Blockchain technology could help countries like Kenya lose billions of dollars to corruption, according to a spokesman for the United Nations Drug Enforcement Administration.

David Robinson, regional corruption advisor to the UN Office on Drugs and Crime, believes new technologies like blockchain will help Kenya fight government corruption and other economic crimes.

According to a November 3 Nation Media Group post, Robinson stated that blockchain-based solutions can provide complete traceability of transactions and protect public records from fraud and deception. Officials say:

“Blockchain technology is becoming attractive to the global community and international organizations because it is a tool that can be used to prevent potential corruption and protect public records from fraud and falsification.”
Robinson said that technologies such as blockchain are an important tool for building trust, as corruption undermines public trust. “Internet trust has become an important resource for transactions between strangers and for building trust in government,” he said.

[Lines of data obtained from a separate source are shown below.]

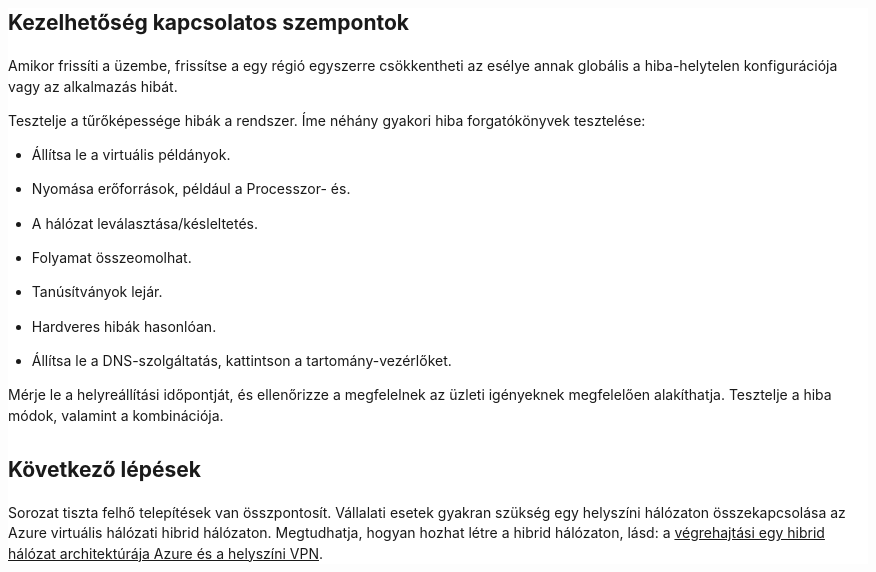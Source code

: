 ## <a name="manageability-considerations"></a>Kezelhetőség kapcsolatos szempontok

Amikor frissíti a üzembe, frissítse a egy régió egyszerre csökkentheti az esélye annak globális a hiba-helytelen konfigurációja vagy az alkalmazás hibát.

Tesztelje a tűrőképessége hibák a rendszer. Íme néhány gyakori hiba forgatókönyvek tesztelése:

- Állítsa le a virtuális példányok.

- Nyomása erőforrások, például a Processzor- és.

- A hálózat leválasztása/késleltetés.

- Folyamat összeomolhat.

- Tanúsítványok lejár.

- Hardveres hibák hasonlóan.

- Állítsa le a DNS-szolgáltatás, kattintson a tartomány-vezérlőket.

Mérje le a helyreállítási időpontját, és ellenőrizze a megfelelnek az üzleti igényeknek megfelelően alakíthatja. Tesztelje a hiba módok, valamint a kombinációja.

## <a name="next-steps"></a>Következő lépések

Sorozat tiszta felhő telepítések van összpontosít. Vállalati esetek gyakran szükség egy helyszíni hálózaton összekapcsolása az Azure virtuális hálózati hibrid hálózaton. Megtudhatja, hogyan hozhat létre a hibrid hálózaton, lásd: a [végrehajtási egy hibrid hálózat architektúrája Azure és a helyszíni VPN][hybrid-vpn].



[azure-sla]: https://azure.microsoft.com/support/legal/sla/
[cassandra-in-azure]: https://academy.datastax.com/resources/deployment-guide-azure
[cassandra-consistency]: http://docs.datastax.com/en/cassandra/2.0/cassandra/dml/dml_config_consistency_c.html
[cassandra-replication]: http://www.planetcassandra.org/data-replication-in-nosql-databases-explained/
[cassandra-consistency-usage]: https://medium.com/@foundev/cassandra-how-many-nodes-are-talked-to-with-quorum-also-should-i-use-it-98074e75d7d5#.b4pb4alb2
[cassandra-ports]: http://docs.datastax.com/en/latest-dse/datastax_enterprise/sec/secConfFirePort.html
[datastax]: https://www.datastax.com/products/datastax-enterprise
[health-endpoint-monitoring-pattern]: https://msdn.microsoft.com/library/dn589789.aspx
[hybrid-vpn]: guidance-hybrid-network-vpn.md
[regional-pairs]: ../best-practices-availability-paired-regions.md
[resource groups]: ../azure-resource-manager/resource-group-overview.md
[resource-group-links]: ../resource-group-link-resources.md
[services-by-region]: https://azure.microsoft.com/en-us/regions/#services
[ssl-client-node]: http://docs.datastax.com/en/cassandra/2.0/cassandra/security/secureSSLClientToNode_t.html
[ssl-node-node]: http://docs.datastax.com/en/cassandra/2.0/cassandra/security/secureSSLNodeToNode_t.html
[tablediff]: https://msdn.microsoft.com/en-us/library/ms162843.aspx
[tm-configure-failover]: ../traffic-manager/traffic-manager-configure-failover-routing-method.md
[tm-monitoring]: ../traffic-manager/traffic-manager-monitoring.md
[tm-routing]: ../traffic-manager/traffic-manager-routing-methods.md
[tm-sla]: https://azure.microsoft.com/en-us/support/legal/sla/traffic-manager/v1_0/
[traffic-manager]: https://azure.microsoft.com/en-us/services/traffic-manager/
[visio-download]: http://download.microsoft.com/download/1/5/6/1569703C-0A82-4A9C-8334-F13D0DF2F472/RAs.vsdx
[vnet-dns]: ../virtual-network/virtual-networks-manage-dns-in-vnet.md
[vnet-to-vnet]: ../vpn-gateway/vpn-gateway-vnet-vnet-rm-ps.md
[vpn-gateway]: ../vpn-gateway/vpn-gateway-about-vpngateways.md
[wsfc]: https://msdn.microsoft.com/en-us/library/hh270278.aspx
[0]: ./media/blueprints/compute-multi-dc-linux.png "Azure N szintű alkalmazások könnyen hozzáférhető hálózati architektúra"
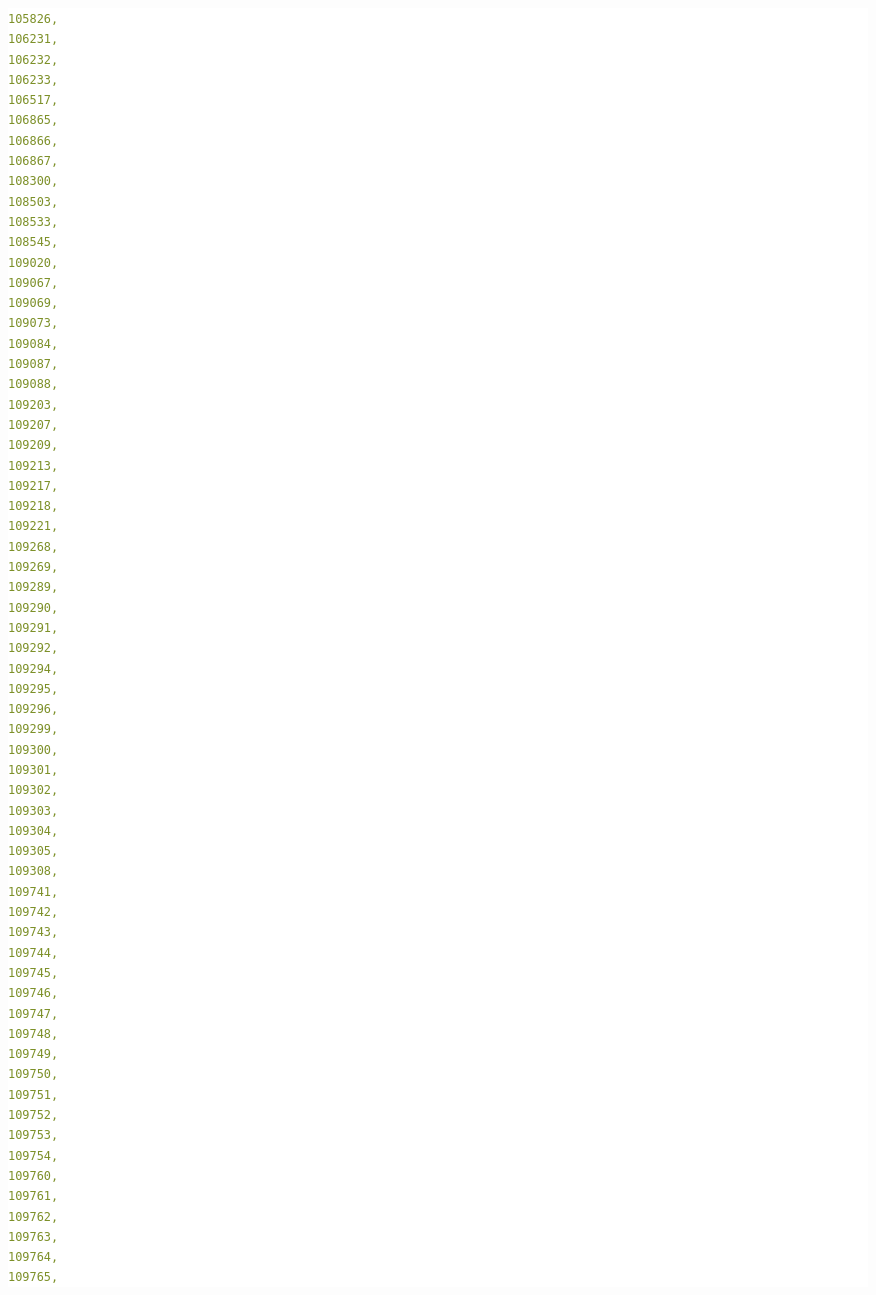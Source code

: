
 ```yaml
105826,
106231,
106232,
106233,
106517,
106865,
106866,
106867,
108300,
108503,
108533,
108545,
109020,
109067,
109069,
109073,
109084,
109087,
109088,
109203,
109207,
109209,
109213,
109217,
109218,
109221,
109268,
109269,
109289,
109290,
109291,
109292,
109294,
109295,
109296,
109299,
109300,
109301,
109302,
109303,
109304,
109305,
109308,
109741,
109742,
109743,
109744,
109745,
109746,
109747,
109748,
109749,
109750,
109751,
109752,
109753,
109754,
109760,
109761,
109762,
109763,
109764,
109765,
```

Kenya loses up to a third of its budget to corruption every year due to a lack of equipment and modern technology to combat transplants. Failure to track incidents of corruption is believed to result in the country losing up to $ 6 billion annually.

A number of countries around the world are looking at both blockchain technology and cryptocurrencies as potential anti-corruption tools. In September 2020, the Danish Ministry of Foreign Affairs published a report that analyzes the use of blockchain in the fight against corruption. In July, the head of Kazakhstan’s anti-corruption service asked the state to develop a national digital currency to fight corruption in the country.